- Opening Delimiter -
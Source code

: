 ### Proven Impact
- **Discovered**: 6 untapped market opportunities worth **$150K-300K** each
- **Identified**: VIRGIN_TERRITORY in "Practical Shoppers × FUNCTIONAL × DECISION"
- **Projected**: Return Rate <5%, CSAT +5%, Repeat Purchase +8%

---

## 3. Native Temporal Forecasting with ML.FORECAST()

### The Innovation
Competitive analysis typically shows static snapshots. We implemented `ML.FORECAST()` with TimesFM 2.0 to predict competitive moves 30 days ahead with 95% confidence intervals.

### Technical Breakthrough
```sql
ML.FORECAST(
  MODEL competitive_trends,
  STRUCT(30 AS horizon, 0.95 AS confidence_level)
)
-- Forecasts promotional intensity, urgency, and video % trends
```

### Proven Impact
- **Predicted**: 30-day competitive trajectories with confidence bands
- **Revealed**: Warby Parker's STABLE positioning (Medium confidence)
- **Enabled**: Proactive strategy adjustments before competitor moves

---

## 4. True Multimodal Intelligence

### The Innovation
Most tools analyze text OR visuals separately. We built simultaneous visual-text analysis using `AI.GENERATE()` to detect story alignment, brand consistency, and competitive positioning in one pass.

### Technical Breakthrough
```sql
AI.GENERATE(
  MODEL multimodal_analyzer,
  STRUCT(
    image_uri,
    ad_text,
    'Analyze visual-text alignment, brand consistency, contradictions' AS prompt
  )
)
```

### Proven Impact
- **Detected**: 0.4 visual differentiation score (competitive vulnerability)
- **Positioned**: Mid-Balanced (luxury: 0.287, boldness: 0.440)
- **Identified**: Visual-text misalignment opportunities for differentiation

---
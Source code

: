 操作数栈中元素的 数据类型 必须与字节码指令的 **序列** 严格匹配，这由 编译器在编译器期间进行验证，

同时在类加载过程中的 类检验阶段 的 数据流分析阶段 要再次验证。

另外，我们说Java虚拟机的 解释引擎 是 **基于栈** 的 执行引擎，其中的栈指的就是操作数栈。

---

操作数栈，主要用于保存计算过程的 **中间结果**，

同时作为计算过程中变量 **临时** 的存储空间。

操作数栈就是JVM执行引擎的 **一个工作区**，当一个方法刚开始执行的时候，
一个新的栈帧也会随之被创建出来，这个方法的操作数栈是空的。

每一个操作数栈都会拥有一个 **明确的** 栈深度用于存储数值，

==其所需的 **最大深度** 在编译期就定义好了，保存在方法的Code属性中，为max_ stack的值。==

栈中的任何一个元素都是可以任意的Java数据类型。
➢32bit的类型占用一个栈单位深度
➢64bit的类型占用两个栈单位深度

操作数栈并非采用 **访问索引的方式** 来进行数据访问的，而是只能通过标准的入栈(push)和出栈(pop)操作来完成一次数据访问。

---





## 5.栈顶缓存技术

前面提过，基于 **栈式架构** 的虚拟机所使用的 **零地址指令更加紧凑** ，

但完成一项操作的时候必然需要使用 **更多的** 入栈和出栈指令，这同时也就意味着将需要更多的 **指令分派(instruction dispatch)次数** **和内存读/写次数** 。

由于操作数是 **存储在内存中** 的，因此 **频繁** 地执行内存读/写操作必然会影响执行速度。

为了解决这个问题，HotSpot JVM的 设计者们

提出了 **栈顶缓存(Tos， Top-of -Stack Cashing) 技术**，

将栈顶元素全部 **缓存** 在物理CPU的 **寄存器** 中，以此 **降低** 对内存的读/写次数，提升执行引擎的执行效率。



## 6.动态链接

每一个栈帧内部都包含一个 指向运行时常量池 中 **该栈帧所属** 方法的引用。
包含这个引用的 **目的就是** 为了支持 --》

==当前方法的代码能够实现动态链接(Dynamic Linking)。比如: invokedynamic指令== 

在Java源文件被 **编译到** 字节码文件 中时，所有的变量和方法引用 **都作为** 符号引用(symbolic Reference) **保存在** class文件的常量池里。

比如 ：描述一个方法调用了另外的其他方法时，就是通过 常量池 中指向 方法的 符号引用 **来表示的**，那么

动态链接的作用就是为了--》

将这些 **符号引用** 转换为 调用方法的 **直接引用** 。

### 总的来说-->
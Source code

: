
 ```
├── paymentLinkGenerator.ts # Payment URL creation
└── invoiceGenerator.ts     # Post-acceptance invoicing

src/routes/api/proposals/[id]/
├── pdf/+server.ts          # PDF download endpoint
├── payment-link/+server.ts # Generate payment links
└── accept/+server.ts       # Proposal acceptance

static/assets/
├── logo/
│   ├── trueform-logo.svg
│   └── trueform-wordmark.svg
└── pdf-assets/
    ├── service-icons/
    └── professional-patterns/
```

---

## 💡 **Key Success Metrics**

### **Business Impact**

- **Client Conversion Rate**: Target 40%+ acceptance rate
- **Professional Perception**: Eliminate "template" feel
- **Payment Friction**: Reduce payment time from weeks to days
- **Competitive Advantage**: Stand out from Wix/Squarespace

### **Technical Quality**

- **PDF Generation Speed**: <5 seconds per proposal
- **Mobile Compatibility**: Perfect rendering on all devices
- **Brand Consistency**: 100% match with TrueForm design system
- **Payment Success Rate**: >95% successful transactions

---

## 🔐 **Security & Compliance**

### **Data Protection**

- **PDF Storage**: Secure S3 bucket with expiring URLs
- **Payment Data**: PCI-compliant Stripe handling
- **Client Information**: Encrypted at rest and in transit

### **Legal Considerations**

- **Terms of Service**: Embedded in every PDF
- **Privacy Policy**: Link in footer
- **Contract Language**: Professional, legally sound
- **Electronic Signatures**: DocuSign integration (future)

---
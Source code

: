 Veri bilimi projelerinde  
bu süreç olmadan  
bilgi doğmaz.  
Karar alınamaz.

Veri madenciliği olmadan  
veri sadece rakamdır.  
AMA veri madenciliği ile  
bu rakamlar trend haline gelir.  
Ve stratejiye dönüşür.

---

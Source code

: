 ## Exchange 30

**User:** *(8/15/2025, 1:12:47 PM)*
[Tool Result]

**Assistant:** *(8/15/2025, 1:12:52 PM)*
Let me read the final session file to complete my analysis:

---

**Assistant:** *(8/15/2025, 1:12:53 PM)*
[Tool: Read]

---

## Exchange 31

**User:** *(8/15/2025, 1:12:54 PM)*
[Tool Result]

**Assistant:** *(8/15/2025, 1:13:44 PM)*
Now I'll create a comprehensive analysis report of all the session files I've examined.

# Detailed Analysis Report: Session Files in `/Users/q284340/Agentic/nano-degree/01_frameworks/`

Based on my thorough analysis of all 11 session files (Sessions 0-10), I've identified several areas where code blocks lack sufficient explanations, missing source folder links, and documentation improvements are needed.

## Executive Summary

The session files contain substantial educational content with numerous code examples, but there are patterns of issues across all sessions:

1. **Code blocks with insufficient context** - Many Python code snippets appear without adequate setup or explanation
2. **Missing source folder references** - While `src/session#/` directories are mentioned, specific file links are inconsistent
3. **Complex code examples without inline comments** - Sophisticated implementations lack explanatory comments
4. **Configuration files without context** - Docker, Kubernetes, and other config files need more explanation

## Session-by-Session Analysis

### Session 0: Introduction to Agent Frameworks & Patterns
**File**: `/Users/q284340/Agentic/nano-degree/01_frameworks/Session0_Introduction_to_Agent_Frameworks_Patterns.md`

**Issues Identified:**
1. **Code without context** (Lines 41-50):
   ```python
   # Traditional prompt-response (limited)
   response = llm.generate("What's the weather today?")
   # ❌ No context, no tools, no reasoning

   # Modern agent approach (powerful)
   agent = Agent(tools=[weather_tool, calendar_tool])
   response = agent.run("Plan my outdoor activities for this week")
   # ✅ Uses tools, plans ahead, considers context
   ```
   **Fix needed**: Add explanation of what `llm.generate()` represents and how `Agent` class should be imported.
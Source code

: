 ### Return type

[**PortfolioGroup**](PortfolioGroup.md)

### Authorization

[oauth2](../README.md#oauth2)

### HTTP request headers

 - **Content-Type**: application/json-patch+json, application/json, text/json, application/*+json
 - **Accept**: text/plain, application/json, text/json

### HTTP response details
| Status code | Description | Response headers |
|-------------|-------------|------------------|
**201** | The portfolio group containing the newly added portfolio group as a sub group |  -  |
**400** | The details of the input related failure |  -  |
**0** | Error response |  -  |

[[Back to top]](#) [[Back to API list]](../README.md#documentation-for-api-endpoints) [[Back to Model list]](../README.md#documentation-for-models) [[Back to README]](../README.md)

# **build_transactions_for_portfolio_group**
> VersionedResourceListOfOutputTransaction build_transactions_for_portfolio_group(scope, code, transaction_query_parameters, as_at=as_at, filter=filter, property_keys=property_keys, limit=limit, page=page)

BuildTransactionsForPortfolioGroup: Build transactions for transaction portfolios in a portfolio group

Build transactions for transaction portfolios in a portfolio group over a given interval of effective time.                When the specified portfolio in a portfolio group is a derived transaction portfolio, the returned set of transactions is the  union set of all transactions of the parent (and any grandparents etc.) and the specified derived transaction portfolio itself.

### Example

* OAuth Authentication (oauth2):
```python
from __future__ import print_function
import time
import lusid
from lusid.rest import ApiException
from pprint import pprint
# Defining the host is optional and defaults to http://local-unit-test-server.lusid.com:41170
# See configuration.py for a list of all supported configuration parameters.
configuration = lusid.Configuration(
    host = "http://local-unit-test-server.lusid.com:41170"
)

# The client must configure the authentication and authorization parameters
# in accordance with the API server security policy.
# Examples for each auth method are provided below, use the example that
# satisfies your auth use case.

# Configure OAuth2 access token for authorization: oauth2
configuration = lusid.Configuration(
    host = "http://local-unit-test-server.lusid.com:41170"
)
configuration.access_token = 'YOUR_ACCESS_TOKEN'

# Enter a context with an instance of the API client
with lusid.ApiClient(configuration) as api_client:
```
- Closing Delimiter -
[Problem to work on] Using the entries above, return exactly the lines from the line with "- **PDF Storage**: Secure" to the line with "- **Privacy Policy**: Link in footer", counting both of those lines.

[Answer]
- **PDF Storage**: Secure S3 bucket with expiring URLs
- **Payment Data**: PCI-compliant Stripe handling
- **Client Information**: Encrypted at rest and in transit

### **Legal Considerations**

- **Terms of Service**: Embedded in every PDF
- **Privacy Policy**: Link in footer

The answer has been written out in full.